Welcome to long distance train travel! I love traveling alone on Amtrak, and do so often. Being in a roomette is the perfect size for one person too and you should enjoy your trip. That said, you won't be able to select which room you have when you make reservations online. Only after you buy the ticket, they will let you know your room number. If you don't like the room you've been assigned, I believe you can call Amtrak and maybe ask them if you can change rooms. IMO though, I believe every room is equal in quality. Except if you prefer to be on the lower level. (1 thru 10 is on the upper level, 11-14 on the lower) Make your reservation soon though. Rooms can fill up quickly. I'll be coming through New Orleans soon, but it won't be until Feb. sometime.


----------



## daveyb99 (Dec 7, 2008)

Let me add that if you call reservations, and IF they have more than one room at the current fare, they could give you an option to choose. Otherwise, be ready to take whatever assignment amtrak.com gave you cause they don't like to do swapping around -- see, all rooms have a set price. To change from a lower price to a higher price takes some energy.

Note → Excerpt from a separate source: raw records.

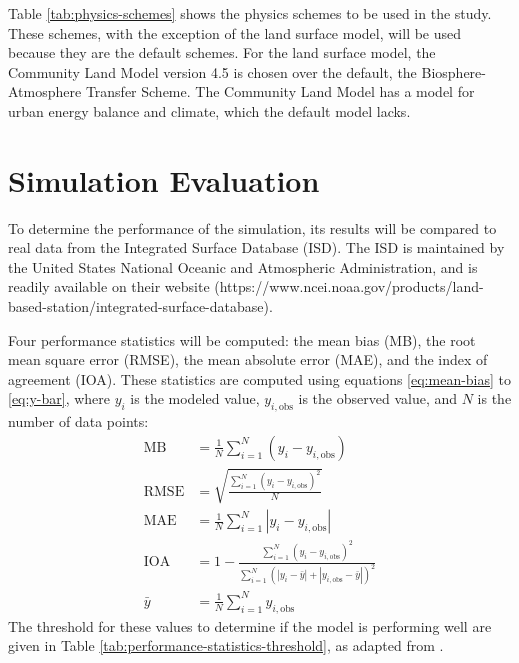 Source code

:	Table \ref{tab:physics-schemes} shows the physics schemes to be used in the study.
	These schemes, with the exception of the land surface model, will be used because they are the default schemes. 
	For the land surface model, the Community Land Model version 4.5 is chosen over the default, the Biosphere-Atmosphere Transfer Scheme. 
	The Community Land Model has a model for urban energy balance and climate, which the default model lacks.
	
	
	
\section{Simulation Evaluation}
	To determine the performance of the simulation, its results will be compared to real data from the Integrated Surface Database (ISD).
	The ISD is maintained by the United States National Oceanic and Atmospheric Administration, and is readily available on their website 
		(https://www.ncei.noaa.gov/products/land-based-station/integrated-surface-database).
	
	Four performance statistics will be computed: 
		the mean bias (MB),
		the root mean square error (RMSE),
		the mean absolute error (MAE), and
		the index of agreement (IOA).
	These statistics are computed using equations \ref{eq:mean-bias} to \ref{eq:y-bar},
		where $y_i$ is the modeled value, $y_{i,\text{obs}}$ is the observed value, and $N$ is the number of data points:
	\begin{align}
		\text{MB} &=
			\frac{1}{N}
			\sum_{i=1}^{N}
			(y_i - y_{i,\text{obs}})
			\label{eq:mean-bias}
		\\
		\text{RMSE} &=
			\sqrt{
				\frac{
					\sum_{i=1}^{N}
					(y_i - y_{i,\text{obs}}) ^ 2
				}{N}
			}
			\label{eq:root-mean-square-error}
		\\
		\text{MAE} &=
			\frac{1}{N}
			\sum_{i=1}^{N} 
			|y_i - y_{i,\text{obs}}| \label{eq:mean-absolute-error}
		\\
		\text{IOA} &=
			1 - 
			\frac{
				\sum_{i=1}^{N}
				(y_i - y_{i,\text{obs}}) ^ 2
			}{
				\sum_{i=1}^{N} (
					|y_i - \bar{y}| +
					|y_{i,\text{obs}} - \bar{y}|
				)^2
			}
			\label{eq:index-of-agreement}
		\\
		\bar{y} &= 
			\frac{1}{N}
			\sum_{i=1}^{N} y_{i,\text{obs}}
			\label{eq:y-bar}
	\end{align}
	The threshold for these values to determine if the model is performing well are given in Table \ref{tab:performance-statistics-threshold}, as adapted from \textcite{Bilang2022}.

Which leads to my biggest beef: why not let customers select their own room !!! If airlines can do it with seat assignments, why not AMTRAK.


----------



## Long Train Runnin' (Dec 7, 2008)

daveyb99 said:


> Which leads to my biggest beef: why not let customers select their own room !!! If airlines can do it with seat assignments, why not AMTRAK.


There are only so many rooms, so if people dont get the one they want they will complain and since they'll be on board with the person who "stole their room" it could cause tension between parties.


----------



## had8ley (Dec 8, 2008)

Also be mindful that they may book you in the tranistion dormitory car. This has roomettes only on the upper level and is where the crew stays during your journey. You may, or may not, want to book in this car. There are as many opinions about this car as there are posters. Personally, I really don't care to be right next to the engine if there is no baggage car which is the case on the City of New Orleans.


----------



## Chatter163 (Dec 8, 2008)

> There are only so many rooms, so if people dont get the one they want they will complain and since they'll be on board with the person who "stole their room" it could cause tension between parties.


???


----------



## NativeSon5859 (Dec 8, 2008)

If possible try to get a room in the 5910 car. That should be the car right next to the Diner. You can see the car number on your ticket, and you can ask them to change it if it shows 5911, and generally they will as long as there are rooms available and the fare bucket is the same. While there is nothing wrong with the rooms in the 5911 car (the transition dorm/sleeper, aka, crew car which sells revenue space), I find having a room in the regular Sleeper is a little less noisy, since as had8ley mentioned, there generally is no baggage car on the CONO, so the 5911 car would be right next to the engine.


----------



## Montanan (Dec 8, 2008)

As far as roomettes go, my preference would be for any of the rooms numbered 3 through 8. Room 1 is typically reserved for the attendant's use, and Room 2 suffers a bit from proximity to the upper-level restroom. Rooms 9 and 10 are next to the vestibule, so they ca be a bit noisier and the ride a bit rougher. Rooms 11-14 are in the lower level and are fine, but I think the views are better from the upper level. If you have a roomette with a number higher than that, it means you're in the transition dorm car.


----------



## the_traveler (Dec 8, 2008)

Long Train Runnin said:


> daveyb99 said:
> 
> 
> > Which leads to my biggest beef: why not let customers select their own room !!! If airlines can do it with seat assignments, why not AMTRAK.
> ...


That argument is about the same as saying that on a plane, if you wanted seat 13-A but someone else took it and you were "stuck" taking 14-A, would you not be stuck on the same plane with the person who "stole your seat"? True, it may not be a 46 hour trip - but how about if it were trans-ocean and a 15 hour trip? :huh:


----------



## AlanB (Dec 8, 2008)

NativeSon5859 said:


> If possible try to get a room in the 5910 car. That should be the car right next to the Diner. You can see the car number on your ticket, and you can ask them to change it if it shows 5911, and generally they will as long as there are rooms available and the fare bucket is the same. While there is nothing wrong with the rooms in the 5911 car (the transition dorm/sleeper, aka, crew car which sells revenue space), I find having a room in the regular Sleeper is a little less noisy, since as had8ley mentioned, there generally is no baggage car on the CONO, so the 5911 car would be right next to the engine.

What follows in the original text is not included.